Tough tough Naddor puzzle, but quite doable once you catch on to the theme. A few stumpers for me led me to Google for ALEX Rodriguez (I’m not a Yankees fan, so I put AROD in). Also I wasn’t sure how to spell Sammy CAHNS name (47d) … had CAAN. The third looker-upper was Freddy ADU (30d).
IMO, I thought “Frere de la mere” (ONCLE) was unfair. It was the French word for “brother of the mother”, but “mere” is also used for “sea” and so I kept thinking of a sailor or something related to the sea.
Otherwise I liked the puzzle… almost OVERTHETOP for a Thursday.

“Gunny fiber” = JUTE
“Pierce portrayer” = ALDA
“Chicago Symphony maestro” = SOLTI (my son John’s old boss)
MOOSE crossing with MOUSSE
OBJET d’art (even though I thought it was MUSEE).

INSC (57d)
“Fall back interval” for HOUR (18a)

New word to be learned:
AIOLI (11d)

I’m INDISPOSED with this back pain and now we get a lot more snow to shovel in the Chicago area (ugh!)
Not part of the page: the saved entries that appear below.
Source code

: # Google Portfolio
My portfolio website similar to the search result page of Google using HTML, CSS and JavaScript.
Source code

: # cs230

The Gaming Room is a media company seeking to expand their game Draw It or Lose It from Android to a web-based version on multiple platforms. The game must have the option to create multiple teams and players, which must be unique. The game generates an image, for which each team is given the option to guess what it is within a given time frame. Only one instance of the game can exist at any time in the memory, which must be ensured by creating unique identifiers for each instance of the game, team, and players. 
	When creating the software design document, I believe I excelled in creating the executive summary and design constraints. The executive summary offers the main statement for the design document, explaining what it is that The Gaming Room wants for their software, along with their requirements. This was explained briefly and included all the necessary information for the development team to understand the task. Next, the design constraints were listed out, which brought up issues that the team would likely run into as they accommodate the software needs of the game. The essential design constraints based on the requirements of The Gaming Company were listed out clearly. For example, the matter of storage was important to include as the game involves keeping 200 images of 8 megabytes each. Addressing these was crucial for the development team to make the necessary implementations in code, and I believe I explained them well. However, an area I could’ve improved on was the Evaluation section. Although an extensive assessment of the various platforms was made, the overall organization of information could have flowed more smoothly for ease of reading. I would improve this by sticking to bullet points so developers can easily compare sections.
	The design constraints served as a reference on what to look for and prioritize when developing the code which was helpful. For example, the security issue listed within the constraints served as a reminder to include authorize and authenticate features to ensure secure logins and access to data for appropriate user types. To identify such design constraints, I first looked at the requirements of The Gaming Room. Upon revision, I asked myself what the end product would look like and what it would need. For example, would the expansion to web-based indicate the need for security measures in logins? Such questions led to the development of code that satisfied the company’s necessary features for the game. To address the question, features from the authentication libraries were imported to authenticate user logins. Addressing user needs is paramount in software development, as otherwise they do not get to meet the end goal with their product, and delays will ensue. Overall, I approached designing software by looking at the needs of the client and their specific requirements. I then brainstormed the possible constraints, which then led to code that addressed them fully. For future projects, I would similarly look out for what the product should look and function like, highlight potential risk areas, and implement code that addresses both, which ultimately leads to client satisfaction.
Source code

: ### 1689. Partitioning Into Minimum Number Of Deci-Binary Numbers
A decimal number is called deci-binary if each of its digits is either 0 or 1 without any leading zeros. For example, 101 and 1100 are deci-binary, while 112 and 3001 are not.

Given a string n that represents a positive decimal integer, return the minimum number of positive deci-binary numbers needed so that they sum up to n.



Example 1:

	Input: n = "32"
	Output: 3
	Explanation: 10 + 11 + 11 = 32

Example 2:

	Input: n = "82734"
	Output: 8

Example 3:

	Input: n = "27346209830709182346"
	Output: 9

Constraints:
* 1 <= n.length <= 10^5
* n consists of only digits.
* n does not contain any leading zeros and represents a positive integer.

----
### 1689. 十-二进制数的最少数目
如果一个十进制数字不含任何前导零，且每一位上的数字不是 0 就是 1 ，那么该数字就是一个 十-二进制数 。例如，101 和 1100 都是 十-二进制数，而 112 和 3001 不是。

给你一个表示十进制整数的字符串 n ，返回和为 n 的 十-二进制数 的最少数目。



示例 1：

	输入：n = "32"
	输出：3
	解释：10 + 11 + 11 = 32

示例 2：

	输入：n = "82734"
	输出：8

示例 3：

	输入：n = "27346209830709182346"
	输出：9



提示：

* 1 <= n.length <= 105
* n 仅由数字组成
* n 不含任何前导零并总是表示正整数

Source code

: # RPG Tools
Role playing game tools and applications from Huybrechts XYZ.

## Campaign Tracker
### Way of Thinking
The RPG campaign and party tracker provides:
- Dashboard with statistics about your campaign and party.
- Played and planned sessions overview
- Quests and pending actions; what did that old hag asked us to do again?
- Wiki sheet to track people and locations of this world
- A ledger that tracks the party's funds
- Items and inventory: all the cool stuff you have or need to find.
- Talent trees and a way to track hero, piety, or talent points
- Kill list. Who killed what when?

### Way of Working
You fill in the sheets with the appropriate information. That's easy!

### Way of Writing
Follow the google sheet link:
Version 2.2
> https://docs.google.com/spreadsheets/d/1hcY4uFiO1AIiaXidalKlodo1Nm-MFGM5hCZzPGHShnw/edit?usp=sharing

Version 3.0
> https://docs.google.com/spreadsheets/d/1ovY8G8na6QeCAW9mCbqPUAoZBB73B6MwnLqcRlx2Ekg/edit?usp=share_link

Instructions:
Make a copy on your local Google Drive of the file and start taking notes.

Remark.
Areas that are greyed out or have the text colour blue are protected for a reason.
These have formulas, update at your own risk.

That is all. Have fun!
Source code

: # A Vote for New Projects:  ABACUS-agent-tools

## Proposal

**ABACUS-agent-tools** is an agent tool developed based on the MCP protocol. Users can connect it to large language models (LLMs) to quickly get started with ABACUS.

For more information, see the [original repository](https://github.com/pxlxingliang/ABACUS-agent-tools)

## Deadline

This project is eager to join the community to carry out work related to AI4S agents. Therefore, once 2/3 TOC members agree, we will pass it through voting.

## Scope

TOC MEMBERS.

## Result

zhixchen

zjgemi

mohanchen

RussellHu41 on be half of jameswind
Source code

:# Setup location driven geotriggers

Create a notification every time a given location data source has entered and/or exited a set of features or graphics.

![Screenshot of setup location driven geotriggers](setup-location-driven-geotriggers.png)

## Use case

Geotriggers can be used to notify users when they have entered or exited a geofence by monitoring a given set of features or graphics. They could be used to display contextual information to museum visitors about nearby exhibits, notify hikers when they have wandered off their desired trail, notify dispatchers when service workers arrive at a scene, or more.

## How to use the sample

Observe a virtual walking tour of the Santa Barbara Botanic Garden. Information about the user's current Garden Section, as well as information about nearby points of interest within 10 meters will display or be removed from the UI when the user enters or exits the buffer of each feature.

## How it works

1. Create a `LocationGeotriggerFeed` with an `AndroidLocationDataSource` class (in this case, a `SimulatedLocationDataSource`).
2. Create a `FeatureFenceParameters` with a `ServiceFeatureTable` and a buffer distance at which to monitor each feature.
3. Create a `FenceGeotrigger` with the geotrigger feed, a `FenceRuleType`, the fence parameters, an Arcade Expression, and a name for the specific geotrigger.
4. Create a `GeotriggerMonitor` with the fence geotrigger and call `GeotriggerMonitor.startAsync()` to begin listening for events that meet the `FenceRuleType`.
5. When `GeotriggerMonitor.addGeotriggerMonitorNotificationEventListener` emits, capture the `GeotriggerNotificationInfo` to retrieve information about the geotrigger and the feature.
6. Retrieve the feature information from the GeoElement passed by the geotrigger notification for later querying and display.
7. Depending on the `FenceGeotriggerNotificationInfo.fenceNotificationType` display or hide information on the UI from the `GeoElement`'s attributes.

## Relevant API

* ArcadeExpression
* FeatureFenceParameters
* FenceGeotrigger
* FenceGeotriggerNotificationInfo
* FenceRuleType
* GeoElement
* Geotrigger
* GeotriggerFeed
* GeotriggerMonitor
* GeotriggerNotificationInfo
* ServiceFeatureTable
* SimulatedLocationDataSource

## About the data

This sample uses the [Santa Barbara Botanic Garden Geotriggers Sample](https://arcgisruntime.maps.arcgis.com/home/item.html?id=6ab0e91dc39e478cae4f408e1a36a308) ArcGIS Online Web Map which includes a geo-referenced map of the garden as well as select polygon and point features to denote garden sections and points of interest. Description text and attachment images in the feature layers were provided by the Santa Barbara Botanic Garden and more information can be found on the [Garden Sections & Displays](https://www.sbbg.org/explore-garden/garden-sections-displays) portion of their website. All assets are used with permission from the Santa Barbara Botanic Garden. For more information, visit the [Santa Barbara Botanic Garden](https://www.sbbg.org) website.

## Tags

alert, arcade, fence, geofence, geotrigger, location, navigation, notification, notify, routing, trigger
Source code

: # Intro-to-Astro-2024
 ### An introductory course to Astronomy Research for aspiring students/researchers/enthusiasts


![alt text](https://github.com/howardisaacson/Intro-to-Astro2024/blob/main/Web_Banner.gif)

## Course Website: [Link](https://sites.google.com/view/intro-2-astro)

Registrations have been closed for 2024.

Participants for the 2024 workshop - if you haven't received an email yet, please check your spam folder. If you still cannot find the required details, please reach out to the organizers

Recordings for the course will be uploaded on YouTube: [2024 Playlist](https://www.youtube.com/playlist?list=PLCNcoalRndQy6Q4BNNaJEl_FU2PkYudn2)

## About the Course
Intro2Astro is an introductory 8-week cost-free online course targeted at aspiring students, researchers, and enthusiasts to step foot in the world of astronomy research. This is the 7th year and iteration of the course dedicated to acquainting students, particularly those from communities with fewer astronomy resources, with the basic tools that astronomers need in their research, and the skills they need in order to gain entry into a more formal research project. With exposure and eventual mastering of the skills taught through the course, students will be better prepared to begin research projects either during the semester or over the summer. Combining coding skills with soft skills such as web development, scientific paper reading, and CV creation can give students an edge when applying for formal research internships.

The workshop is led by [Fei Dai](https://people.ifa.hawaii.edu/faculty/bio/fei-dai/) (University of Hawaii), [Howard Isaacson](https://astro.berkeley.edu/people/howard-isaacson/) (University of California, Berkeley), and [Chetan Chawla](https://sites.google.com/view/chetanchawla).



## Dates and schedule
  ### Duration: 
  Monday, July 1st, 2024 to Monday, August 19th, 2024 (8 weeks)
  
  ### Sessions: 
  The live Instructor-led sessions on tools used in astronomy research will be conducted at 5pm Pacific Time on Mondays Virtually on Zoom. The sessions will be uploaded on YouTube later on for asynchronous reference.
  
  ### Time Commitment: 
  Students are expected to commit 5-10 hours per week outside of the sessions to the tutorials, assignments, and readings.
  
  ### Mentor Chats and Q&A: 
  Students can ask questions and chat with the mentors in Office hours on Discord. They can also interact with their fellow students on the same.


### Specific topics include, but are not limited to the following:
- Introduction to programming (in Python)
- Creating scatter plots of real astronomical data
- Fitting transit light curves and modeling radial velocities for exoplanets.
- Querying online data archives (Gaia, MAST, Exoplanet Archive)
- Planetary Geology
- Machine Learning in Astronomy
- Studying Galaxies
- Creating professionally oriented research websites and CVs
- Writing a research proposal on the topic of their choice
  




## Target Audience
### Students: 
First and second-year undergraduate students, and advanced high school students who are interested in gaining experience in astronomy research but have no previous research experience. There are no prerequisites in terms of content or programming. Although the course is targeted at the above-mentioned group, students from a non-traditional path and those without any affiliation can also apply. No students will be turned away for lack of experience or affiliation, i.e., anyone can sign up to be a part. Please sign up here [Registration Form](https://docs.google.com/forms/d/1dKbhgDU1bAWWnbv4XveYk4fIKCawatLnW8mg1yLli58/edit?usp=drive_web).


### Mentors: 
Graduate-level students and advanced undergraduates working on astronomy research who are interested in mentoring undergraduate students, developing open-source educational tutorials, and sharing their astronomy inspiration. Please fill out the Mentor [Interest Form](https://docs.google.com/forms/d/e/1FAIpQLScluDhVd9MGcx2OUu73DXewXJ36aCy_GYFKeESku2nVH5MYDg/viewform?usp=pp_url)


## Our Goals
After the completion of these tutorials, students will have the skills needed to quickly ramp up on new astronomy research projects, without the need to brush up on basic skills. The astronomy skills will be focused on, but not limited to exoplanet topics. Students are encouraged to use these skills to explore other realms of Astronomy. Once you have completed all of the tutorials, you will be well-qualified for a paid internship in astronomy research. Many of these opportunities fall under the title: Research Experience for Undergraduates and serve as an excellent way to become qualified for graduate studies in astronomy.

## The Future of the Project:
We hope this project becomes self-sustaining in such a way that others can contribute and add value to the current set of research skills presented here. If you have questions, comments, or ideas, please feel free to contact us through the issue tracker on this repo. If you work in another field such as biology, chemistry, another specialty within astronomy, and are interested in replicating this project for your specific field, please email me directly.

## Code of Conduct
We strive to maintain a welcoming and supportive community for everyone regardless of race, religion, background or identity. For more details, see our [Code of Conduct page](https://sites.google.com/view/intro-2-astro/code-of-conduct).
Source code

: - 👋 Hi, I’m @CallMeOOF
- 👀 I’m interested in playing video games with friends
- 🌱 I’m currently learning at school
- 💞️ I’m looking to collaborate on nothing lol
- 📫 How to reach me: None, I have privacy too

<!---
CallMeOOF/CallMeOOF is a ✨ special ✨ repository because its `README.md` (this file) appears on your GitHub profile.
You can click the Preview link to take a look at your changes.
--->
PG, I loved your RAMPAL clip.

Nice job, Dan!

Orange said...

Now, I thought this puzzle was no more difficult than Monday's. Feels like a week of Wednesday puzzles to me.

@PG, isn't it convenient that President Obama has so many engagements in Scandinavia? Oslo for the Nobel, then Copenhagen for the climate summit.

That other puzzle called R2-D2 (who should be in a theme with H1N1) and C-3PO ROBOTs rather than DROIDs. Nobody calls them "robots." My son could tell you which specific type of droid each one is.

@John, why, I don't know what you're talking about. Here at the Chicago lakefront, we have maybe 2-3" of snow on the ground, and the sidewalks are clear.

GoG8rs said...

I panicked when I saw there were no clues for the five theme answers and saw several clues I thought I'd have to Google. But I'm so proud of myself! Just started in and finished in reasonable time and NO Googles. FUN puzzle!!! I did have some false starts like putting Asta for Toto( 24d) since a "Carin terrier" held no mental image for me and I, too, put in "robot" for "droid"(8d).
Tell me something, Puzzle Mavens: Why does the bottom of the puzzle usually seem easier, IMO, than the top? Does the constructor put the best and hardest effort at the top and then ease off when the choices become more limited at the bottom? I generally find I'm more successful by starting at the bottom and working up. Is this just me or does has one else noticed this?

Anonymous said...

Good puzzle with some clever cluing. Had the wrong Pierce, kept thinking Mildred and trying to put Joan Crawford in then got Alda in crosses.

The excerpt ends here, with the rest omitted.